At least Farrow and WMC have something close to home to celebrate this week. Cardiff’s cultural center is thriving and reached its 20th anniversary last Wednesday, marking the date with the unveiling of a poem by the country’s national poet Hanan Issa. Her verse, Dreams Buildingpays tribute to the already famous poetic line – “In these stones horizons sing” – inscribed on the glass and tile facade of the center. It was composed two decades ago by Issa’s predecessor, Gwyneth Lewis.
The upbeat tone of the new poem is justified by WMC’s feat of keeping its head above water and making some money while the surrounding cultural terrain is ravaged by cuts and self-inflicted blows. This month there were crowds flocking, for example, to see Hamiltonthe latest in a series of popular musicals at WMC’s theater that have helped draw 1.8 million visitors annually.
But Farrow is far from complacent as he waits to hear about the latest budget. When the draft financial regulations are published on December 10, even the WMC will have to brace itself against a flurry of financial challenges. “The situation is quite acute,” he said. “We’ve only succeeded by building an audience with our more commercial shows. But at best it will be static funding from here on out and we need to find new ways to make money. But it is very difficult for these organizations with fewer levers to pull. It forces them to the edge.”
WMC’s local companies include the BBC National Orchestra of Wales, Welsh National Opera and the National Dance Company Wales, as well as the country’s literary and music agencies. It also just announced plans for a stand-alone digital venue for immersive arts.
“We are an organization that is 85% full and that has put us in a good position,” said Farrow, the man behind the 2013 Derry/Londonderry City of Culture events. “It’s about building an audience, whether for the Welsh National Opera or Hamilton. But this creates a bad dynamic in the absence of funds and creates a false divide between commercial and subsidized theatre. You usually get a milder diet with no new things popping up.
“Museums have different problems, but there is a common theme. It’s reaching a tipping point and there’s a class of freelancers who just can’t find work now. The building costs a million pounds more to run and our insurance has gone up by £200,000. This may force producers to make safer bets, although the strength of the publicly subsidized sector must be that you can take risks.

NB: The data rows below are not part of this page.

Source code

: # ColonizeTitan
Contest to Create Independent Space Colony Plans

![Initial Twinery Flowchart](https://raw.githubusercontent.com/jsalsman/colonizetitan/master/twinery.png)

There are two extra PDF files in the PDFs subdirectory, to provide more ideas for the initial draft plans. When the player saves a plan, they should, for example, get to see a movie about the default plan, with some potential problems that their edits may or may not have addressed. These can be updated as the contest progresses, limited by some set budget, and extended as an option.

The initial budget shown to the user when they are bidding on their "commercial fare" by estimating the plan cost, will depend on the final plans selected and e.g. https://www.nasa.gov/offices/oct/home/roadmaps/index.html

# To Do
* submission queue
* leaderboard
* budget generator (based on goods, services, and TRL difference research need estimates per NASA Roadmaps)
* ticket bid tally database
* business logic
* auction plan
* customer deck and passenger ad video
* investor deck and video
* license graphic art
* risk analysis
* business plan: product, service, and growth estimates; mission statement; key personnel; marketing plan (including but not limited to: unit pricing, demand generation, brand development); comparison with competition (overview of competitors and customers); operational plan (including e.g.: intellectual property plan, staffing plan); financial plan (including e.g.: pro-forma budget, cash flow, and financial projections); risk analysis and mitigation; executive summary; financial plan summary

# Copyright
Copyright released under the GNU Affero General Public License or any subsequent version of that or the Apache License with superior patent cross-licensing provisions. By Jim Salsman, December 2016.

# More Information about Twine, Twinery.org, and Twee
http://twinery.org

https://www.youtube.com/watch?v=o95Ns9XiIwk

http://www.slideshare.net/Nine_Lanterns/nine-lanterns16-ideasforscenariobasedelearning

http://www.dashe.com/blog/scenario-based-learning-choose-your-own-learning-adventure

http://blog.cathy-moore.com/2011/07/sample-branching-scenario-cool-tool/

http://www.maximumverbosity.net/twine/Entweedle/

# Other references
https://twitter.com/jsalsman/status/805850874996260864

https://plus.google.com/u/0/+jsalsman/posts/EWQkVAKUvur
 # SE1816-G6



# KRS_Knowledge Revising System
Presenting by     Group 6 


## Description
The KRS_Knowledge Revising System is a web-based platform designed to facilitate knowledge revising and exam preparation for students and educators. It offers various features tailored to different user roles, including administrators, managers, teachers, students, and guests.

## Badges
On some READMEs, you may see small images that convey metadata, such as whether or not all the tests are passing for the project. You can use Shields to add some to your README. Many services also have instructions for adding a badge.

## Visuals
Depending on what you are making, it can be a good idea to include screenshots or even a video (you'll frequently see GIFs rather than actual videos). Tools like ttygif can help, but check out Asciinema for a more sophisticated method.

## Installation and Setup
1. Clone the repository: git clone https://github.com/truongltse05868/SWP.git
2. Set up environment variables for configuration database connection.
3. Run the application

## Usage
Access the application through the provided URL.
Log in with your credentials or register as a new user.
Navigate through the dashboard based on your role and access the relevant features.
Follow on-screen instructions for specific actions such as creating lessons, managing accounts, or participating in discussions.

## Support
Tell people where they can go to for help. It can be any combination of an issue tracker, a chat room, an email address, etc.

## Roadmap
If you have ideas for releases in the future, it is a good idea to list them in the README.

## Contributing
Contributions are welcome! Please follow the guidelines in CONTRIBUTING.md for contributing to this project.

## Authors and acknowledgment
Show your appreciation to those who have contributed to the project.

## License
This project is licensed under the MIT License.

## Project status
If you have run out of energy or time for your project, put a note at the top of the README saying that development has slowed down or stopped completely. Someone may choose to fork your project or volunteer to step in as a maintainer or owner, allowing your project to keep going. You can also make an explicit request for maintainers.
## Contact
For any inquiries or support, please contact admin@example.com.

And Wales bears the brunt. Research commissioned by performing arts union Equity revealed this summer that overall arts funding in Wales has fallen by 30% since 2017. so far, compared with a fall of 11% in England, 16% in Northern Ireland and a 2% increase in Scotland.
An open letter signed by 175 artists – including Sheen, singers Bryn Terfel and Katherine Jenkins and actor Ruth Jones – called for emergency funding for Welsh National Opera this spring after the company suffered funding cuts from both the English and Welsh arts councils.
In response, the Welsh Government recently offered an additional £1.5 million in funding.
He said he was “determined” that the current financial challenges would not limit his “long-term ambitions”. But it stressed that its budget now costs up to £700m less in real terms than it did in 2021.